Sobre a Orquestra Sinfônica do Estado de São Paulo – Osesp
Fundada em 1954, desde 2005 é administrada pela Fundação Osesp. Thierry Fischer tornou-se Diretor Musical e Regente Titular em 2020, tendo sido precedido, de 2012 a 2019, por Marin Alsop, que agora é Regente de Honra. Seus antecessores foram Yan Pascal Tortelier, John Neschling, Eleazar de Carvalho, Bruno Roccella e Souza Lima. Em 2016, a Orquestra esteve nos principais festivais da Europa e, em 2019, realizou turnê na China. Em 2018, a gravação das Sinfonias de Villa-Lobos, regidas por Isaac Karabtchevsky, recebeu o Grande Prêmio da Revista Concerto e o Prêmio da Música Brasileira. Em outubro de 2022, a Osesp estreou no Carnegie Hall, em Nova York, realizando dois programas – o primeiro como convidada da série oficial de assinaturas da casa, o segundo com o elogiado projeto Floresta Villa-Lobos.

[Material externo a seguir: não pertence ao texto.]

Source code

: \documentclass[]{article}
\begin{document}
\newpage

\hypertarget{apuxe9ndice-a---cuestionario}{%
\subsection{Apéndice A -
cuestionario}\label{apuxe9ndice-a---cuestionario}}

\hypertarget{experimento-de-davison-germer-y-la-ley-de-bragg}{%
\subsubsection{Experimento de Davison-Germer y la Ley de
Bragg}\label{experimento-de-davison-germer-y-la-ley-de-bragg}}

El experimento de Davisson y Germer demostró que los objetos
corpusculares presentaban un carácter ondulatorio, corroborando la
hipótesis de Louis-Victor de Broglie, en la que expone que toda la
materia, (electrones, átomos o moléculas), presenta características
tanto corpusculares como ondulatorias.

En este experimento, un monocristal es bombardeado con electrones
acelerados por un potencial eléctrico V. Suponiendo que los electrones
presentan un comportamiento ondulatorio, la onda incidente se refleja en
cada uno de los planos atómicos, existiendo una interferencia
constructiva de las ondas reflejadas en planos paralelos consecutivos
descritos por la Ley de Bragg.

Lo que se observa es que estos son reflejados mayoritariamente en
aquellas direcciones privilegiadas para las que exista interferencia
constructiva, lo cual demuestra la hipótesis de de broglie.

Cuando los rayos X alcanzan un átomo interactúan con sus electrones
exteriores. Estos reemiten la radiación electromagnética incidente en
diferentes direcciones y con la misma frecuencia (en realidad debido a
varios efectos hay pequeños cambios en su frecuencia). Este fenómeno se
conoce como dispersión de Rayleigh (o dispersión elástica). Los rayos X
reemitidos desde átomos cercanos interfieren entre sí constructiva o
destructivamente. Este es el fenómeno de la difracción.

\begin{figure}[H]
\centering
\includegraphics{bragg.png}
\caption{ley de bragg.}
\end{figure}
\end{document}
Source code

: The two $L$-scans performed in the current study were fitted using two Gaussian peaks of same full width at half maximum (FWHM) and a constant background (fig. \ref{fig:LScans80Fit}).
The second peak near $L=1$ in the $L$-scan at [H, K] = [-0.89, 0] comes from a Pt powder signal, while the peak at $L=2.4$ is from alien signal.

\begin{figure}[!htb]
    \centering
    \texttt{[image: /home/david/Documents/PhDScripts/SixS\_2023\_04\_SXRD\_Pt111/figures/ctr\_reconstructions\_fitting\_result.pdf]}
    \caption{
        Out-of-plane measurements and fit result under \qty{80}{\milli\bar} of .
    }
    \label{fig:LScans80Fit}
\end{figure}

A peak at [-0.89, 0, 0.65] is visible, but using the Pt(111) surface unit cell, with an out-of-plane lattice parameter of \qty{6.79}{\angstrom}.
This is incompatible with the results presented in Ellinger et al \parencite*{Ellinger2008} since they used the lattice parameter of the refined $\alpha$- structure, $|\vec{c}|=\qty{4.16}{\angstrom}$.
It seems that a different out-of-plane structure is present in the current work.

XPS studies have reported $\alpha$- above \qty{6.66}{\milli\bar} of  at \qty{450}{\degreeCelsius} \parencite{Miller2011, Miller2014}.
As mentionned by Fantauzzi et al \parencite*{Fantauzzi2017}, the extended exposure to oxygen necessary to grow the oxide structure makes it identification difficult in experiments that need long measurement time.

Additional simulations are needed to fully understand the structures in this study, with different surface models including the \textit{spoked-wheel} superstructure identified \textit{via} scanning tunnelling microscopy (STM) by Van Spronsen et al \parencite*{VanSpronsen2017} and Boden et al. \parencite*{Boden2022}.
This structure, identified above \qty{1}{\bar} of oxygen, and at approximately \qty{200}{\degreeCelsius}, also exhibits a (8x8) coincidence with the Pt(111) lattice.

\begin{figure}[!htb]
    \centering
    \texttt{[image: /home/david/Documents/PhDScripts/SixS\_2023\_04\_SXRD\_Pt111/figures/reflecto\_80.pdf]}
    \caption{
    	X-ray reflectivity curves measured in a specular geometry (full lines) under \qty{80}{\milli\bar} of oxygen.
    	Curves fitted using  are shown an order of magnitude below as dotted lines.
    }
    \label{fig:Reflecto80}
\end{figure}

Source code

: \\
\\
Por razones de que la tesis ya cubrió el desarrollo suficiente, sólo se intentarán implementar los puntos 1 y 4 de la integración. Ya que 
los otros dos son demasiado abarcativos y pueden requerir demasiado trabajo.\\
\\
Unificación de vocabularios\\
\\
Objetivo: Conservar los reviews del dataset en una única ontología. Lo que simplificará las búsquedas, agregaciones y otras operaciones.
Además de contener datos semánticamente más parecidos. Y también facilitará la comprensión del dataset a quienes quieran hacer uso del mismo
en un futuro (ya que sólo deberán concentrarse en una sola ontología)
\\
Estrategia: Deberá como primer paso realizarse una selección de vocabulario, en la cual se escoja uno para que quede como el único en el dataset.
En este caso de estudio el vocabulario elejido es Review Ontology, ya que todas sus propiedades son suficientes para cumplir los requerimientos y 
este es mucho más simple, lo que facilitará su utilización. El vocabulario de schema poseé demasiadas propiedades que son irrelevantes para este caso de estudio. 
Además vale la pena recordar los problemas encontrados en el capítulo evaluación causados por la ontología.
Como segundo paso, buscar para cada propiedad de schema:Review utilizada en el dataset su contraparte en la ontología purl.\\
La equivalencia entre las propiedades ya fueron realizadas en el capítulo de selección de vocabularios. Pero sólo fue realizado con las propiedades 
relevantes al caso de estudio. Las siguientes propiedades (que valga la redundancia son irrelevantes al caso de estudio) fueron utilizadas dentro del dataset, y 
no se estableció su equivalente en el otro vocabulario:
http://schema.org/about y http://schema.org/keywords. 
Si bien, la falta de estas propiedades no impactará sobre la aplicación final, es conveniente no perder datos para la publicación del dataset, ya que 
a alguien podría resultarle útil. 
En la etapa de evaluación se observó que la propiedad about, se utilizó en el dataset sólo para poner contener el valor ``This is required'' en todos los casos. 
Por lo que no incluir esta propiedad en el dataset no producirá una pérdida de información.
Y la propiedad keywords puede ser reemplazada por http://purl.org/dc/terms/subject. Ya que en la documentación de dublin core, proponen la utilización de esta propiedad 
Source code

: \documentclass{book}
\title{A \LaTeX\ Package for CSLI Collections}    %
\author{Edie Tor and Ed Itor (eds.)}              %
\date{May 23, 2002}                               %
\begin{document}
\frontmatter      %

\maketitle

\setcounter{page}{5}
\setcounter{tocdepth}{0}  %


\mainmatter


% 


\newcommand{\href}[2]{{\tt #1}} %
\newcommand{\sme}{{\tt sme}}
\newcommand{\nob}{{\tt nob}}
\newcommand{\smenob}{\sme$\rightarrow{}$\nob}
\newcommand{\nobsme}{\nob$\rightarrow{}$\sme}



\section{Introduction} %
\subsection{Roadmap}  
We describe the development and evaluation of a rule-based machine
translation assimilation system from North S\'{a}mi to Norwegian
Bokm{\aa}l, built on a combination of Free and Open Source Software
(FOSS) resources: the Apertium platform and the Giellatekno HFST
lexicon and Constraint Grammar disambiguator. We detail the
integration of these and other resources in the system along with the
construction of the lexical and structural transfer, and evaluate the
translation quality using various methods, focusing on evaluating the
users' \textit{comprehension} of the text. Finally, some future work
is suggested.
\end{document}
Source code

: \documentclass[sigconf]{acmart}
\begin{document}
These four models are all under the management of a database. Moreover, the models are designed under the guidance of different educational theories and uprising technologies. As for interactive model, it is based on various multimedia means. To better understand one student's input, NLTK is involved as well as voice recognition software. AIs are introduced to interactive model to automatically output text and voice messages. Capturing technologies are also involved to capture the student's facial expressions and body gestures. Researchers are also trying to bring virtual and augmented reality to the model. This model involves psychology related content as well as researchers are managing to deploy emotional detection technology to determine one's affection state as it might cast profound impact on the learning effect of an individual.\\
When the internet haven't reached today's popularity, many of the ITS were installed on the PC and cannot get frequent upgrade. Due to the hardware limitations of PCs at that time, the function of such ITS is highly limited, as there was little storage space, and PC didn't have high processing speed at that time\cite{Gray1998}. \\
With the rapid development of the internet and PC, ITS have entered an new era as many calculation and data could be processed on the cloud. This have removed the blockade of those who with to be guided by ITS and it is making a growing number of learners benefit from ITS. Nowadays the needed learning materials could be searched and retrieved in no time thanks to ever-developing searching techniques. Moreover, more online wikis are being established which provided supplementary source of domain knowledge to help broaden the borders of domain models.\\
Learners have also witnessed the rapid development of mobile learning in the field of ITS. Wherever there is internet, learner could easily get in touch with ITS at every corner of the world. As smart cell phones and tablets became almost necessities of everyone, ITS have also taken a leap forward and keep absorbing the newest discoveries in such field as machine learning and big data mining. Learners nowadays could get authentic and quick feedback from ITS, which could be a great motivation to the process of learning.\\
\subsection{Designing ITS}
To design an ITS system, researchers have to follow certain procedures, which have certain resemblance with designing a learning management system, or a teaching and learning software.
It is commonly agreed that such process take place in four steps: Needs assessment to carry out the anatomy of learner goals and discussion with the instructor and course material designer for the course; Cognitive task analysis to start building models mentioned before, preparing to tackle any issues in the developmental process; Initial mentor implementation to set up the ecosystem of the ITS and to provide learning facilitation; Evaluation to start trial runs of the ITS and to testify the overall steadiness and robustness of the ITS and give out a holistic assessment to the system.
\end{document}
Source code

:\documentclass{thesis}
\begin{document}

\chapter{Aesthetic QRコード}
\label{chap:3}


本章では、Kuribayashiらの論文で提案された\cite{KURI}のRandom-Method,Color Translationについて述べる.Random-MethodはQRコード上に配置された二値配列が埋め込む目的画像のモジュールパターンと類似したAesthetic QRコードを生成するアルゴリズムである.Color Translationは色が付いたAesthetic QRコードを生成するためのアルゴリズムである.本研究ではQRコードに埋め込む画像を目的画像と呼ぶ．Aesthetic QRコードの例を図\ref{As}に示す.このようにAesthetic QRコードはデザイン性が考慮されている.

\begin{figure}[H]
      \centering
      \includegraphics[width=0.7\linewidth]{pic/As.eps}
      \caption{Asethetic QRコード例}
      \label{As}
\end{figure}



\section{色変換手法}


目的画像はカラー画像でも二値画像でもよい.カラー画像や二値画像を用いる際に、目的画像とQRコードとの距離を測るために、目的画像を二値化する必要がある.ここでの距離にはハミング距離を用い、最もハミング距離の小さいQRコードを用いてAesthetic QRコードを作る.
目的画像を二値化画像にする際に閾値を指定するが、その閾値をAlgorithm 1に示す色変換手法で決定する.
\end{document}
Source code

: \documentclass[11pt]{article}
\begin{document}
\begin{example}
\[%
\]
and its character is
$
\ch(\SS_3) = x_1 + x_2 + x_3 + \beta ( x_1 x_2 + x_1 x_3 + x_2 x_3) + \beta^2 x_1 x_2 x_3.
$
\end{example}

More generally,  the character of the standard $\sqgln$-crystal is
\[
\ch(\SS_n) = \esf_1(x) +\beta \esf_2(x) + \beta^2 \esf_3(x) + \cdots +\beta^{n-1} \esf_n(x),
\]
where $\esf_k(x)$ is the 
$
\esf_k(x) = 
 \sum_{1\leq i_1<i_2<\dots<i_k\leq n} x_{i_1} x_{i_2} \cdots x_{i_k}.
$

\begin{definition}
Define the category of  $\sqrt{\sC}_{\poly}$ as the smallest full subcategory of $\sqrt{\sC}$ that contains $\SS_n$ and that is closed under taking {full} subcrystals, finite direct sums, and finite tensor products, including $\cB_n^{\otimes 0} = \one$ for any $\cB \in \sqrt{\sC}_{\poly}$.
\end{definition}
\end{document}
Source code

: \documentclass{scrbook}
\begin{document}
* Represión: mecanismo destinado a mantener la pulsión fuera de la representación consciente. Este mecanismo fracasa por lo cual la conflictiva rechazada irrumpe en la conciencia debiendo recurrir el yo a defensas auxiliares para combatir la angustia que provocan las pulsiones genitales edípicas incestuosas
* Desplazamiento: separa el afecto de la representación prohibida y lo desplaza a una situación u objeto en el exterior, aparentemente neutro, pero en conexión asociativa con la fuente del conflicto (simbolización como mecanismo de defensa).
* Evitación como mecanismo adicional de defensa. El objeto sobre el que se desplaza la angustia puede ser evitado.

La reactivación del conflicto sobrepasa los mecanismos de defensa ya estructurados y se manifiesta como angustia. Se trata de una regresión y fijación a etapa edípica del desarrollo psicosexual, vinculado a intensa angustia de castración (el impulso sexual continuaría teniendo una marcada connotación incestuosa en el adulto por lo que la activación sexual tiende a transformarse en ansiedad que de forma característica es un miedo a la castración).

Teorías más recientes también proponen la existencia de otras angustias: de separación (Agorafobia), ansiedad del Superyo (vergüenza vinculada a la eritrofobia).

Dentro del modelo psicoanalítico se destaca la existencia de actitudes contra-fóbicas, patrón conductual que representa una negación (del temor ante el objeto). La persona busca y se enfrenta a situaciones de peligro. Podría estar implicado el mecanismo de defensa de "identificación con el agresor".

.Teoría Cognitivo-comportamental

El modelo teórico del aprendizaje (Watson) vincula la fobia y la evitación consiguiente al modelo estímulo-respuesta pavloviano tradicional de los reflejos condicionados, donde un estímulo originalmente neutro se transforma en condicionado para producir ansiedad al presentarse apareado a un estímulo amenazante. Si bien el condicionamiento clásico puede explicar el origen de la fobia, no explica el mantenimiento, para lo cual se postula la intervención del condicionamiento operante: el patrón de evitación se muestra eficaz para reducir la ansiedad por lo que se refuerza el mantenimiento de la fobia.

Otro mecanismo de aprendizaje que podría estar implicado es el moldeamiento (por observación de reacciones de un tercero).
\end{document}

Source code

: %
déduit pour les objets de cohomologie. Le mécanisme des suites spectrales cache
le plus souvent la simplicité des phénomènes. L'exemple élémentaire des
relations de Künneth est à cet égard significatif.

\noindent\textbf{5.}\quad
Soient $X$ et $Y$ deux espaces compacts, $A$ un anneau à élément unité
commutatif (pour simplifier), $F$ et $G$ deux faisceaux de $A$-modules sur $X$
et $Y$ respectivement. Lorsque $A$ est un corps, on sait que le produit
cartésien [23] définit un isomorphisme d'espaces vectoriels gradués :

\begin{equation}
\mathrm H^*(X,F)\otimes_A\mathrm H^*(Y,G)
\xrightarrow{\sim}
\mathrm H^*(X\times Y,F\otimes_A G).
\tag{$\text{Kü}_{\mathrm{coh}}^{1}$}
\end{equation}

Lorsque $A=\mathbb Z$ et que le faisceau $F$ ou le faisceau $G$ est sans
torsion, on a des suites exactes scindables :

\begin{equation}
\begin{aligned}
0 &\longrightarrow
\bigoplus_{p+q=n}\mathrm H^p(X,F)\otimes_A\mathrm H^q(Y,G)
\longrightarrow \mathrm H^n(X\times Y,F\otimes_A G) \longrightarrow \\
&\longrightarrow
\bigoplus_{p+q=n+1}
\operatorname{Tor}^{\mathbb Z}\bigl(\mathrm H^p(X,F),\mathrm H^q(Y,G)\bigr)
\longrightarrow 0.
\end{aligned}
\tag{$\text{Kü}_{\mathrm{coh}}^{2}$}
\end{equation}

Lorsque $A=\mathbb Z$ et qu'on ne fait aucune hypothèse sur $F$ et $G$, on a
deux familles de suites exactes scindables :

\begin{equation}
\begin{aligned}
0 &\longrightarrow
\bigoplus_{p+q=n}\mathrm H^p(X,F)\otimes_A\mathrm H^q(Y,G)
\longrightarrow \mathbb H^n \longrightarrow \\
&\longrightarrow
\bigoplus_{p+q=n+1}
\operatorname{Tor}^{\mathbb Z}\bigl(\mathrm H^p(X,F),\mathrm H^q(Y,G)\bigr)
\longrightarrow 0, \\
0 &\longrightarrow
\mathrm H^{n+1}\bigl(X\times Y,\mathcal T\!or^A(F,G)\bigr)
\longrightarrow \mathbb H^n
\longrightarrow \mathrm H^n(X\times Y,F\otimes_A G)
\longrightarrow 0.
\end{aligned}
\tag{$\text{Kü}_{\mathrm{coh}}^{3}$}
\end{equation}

Gravação Osesp, Isaac Karabtchevsky e Antonio Meneses – álbum dedicado Villa Lobos (20.4.2022) – foto © Isadora Vitti

Sobre Antonio Meneses
Antonio Meneses tem uma carreira que inclui apresentações com orquestras como a Filarmônica de Berlim, Concertgebouw Amsterdam, Sinfônica de Londres, Sinfônicas da BBC, de Israel, de Nova York e de São Petersburgo, dividindo o palco com maestros como H. von Karajan, C. Abbado, R. Muti, R. Chailly, Mariss Jansons, Mstislav Rostropóvitch e participações nos festivais de Salzburgo, Lucerna, Viena, Berlim, Praga e Mostly Mozart, entre outros. Sua carreira internacional teve impulso quando venceu o 1º Prêmio e Medalha de Ouro no Concurso Tchaikovsky de Moscou, em 1982. Foi membro do renomado Beaux-Arts Trio e sua grande discografia inclui duas gravações com a Filarmônica de Berlim. Além de se dedicar a uma intensa agenda de concertos, é professor de violoncelo na Hochschule der Künste de Berna e ministra cursos de aperfeiçoamento na Europa, Américas e Japão.

Sobre Isaac Karabtchevsky
Diretor Artístico e Regente Titular da Orquestra Petrobras Sinfônica, é também Diretor Artístico do Instituto Baccarelli e da Orquestra Sinfônica de Heliópolis. Com o projeto de gravação integral das Sinfonias de Villa-Lobos, com a Osesp, conquistou quatro vezes o Prêmio da Música Brasileira (2014-15-16-18). Foi Diretor Musical do Teatro La Fenice (Veneza), da Orchestre National des Pays de la Loire (França) e da Orquestra Tonkünstler (Viena). Desde 2000 é professor no Musica Riva Festival, na Itália.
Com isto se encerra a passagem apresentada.